Cross-project agents：把 Agent 放 ~/.claude/agents/ 让它在每个 project 工作听起来干净。实践中，code-reviewer 需要 team 的 style guide，这是 project-specific。User-level agents drift toward generic 并 lose value。Project-level wins for anything domain-specific。

Self-improving agents：尝试让 Agent 读自己过去的 summaries 并 refine prompt。Improvements weren't real，meta-loop 吃 token。Weekly 手动读 bad outputs 并 patch system prompt by hand。

结论

子 Agent 不是 X discourse 卖的 Agent stack revolution。它们是 narrow tool with narrow fit。

4 个存活者 earning 位置是因为它们 fit 子 Agent structurally 擅长的东西：isolated、single-responsibility work with bounded inputs and observable outputs。

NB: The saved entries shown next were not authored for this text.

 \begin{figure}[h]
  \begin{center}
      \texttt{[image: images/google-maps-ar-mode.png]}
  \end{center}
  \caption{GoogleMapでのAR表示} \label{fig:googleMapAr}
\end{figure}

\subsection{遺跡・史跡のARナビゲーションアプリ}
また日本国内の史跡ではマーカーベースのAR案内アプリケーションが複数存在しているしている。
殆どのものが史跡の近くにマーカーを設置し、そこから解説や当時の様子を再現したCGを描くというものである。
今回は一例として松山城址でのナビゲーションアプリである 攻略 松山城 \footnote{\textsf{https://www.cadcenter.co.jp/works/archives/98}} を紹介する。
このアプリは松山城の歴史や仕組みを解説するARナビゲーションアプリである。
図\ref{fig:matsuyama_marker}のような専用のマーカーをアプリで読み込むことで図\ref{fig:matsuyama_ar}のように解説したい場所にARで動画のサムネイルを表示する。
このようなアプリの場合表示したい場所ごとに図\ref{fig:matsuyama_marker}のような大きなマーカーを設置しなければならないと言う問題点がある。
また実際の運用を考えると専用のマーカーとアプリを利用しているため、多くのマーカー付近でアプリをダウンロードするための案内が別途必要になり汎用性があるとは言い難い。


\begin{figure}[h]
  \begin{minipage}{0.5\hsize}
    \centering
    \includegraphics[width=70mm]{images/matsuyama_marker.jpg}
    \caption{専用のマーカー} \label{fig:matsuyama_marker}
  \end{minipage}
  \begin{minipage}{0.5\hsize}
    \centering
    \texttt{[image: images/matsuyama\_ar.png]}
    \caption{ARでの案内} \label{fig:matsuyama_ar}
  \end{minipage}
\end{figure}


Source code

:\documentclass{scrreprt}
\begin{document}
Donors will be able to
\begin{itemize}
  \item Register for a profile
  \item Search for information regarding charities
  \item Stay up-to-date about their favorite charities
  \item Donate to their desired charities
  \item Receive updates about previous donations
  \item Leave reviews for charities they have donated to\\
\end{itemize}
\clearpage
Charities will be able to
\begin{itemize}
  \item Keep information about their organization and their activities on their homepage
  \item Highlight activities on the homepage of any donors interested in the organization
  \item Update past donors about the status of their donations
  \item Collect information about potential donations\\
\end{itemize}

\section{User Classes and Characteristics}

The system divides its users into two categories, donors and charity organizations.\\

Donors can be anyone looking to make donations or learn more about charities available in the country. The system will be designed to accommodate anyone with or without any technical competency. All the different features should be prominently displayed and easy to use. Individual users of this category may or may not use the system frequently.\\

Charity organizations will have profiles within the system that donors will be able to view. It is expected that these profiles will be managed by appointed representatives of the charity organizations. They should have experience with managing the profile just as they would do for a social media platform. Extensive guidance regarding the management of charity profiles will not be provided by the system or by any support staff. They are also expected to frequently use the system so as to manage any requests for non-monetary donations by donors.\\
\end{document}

10 个死去的试图成为子 Agent 不能成为的东西——coordinators、planners、runtime verifiers、context-sharing partners。

Meta-lesson：每个你建的子 Agent 都是一个 bet，赌 20K token overhead 对后面的 work worth it。大多数时候，honest answer 是 no。"Yes" 的 bar 比 X discourse 告诉你的高。

如果你现在 .claude/agents/ 里有 8 个子 Agent，用 pre-build checklist 走一遍。我 audit 过的 team 第一次 pass 删除 60-70%。存活的真的 earning keep。

第一个 worth building 的子 Agent 几乎总是 code-reviewer。它自然命中所有三个特征，cost-benefit 从 day one 就 obvious，read-only constraint 让它 impossible to break anything。从那里开始。先感受 well-shaped sub-agent 长什么样，再建更 ambitious 的。死去的 10 个里大多数存在是因为我在理解要找什么形状之前就建了它们。